Your assignment>
Each record must be output exactly and in full.

Data extracts>
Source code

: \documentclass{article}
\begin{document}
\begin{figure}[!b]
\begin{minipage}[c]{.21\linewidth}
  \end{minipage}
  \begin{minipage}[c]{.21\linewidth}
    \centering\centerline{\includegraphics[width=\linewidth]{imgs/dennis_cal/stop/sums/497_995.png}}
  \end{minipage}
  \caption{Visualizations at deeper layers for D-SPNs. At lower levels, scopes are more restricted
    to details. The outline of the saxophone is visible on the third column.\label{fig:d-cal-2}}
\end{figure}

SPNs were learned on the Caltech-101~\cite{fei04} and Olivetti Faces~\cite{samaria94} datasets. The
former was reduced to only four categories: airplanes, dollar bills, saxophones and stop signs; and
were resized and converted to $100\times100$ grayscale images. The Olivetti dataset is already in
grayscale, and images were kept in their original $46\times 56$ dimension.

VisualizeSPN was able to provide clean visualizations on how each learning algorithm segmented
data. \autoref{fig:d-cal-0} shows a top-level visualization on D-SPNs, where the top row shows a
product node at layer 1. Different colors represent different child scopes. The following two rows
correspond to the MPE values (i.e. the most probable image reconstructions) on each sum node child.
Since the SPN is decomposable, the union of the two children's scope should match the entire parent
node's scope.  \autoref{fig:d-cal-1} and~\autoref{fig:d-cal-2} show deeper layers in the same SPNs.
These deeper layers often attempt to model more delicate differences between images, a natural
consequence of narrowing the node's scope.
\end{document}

Task answer>
Source code

: \documentclass{article}
\begin{document}
\begin{figure}[!b]
\begin{minipage}[c]{.21\linewidth}
  \end{minipage}
  \begin{minipage}[c]{.21\linewidth}
    \centering\centerline{\includegraphics[width=\linewidth]{imgs/dennis_cal/stop/sums/497_995.png}}
  \end{minipage}
  \caption{Visualizations at deeper layers for D-SPNs. At lower levels, scopes are more restricted
    to details. The outline of the saxophone is visible on the third column.\label{fig:d-cal-2}}
\end{figure}

SPNs were learned on the Caltech-101~\cite{fei04} and Olivetti Faces~\cite{samaria94} datasets. The
former was reduced to only four categories: airplanes, dollar bills, saxophones and stop signs; and
were resized and converted to $100\times100$ grayscale images. The Olivetti dataset is already in
grayscale, and images were kept in their original $46\times 56$ dimension.

VisualizeSPN was able to provide clean visualizations on how each learning algorithm segmented
data. \autoref{fig:d-cal-0} shows a top-level visualization on D-SPNs, where the top row shows a
product node at layer 1. Different colors represent different child scopes. The following two rows
correspond to the MPE values (i.e. the most probable image reconstructions) on each sum node child.
Since the SPN is decomposable, the union of the two children's scope should match the entire parent
node's scope.  \autoref{fig:d-cal-1} and~\autoref{fig:d-cal-2} show deeper layers in the same SPNs.
These deeper layers often attempt to model more delicate differences between images, a natural
consequence of narrowing the node's scope.
\end{document}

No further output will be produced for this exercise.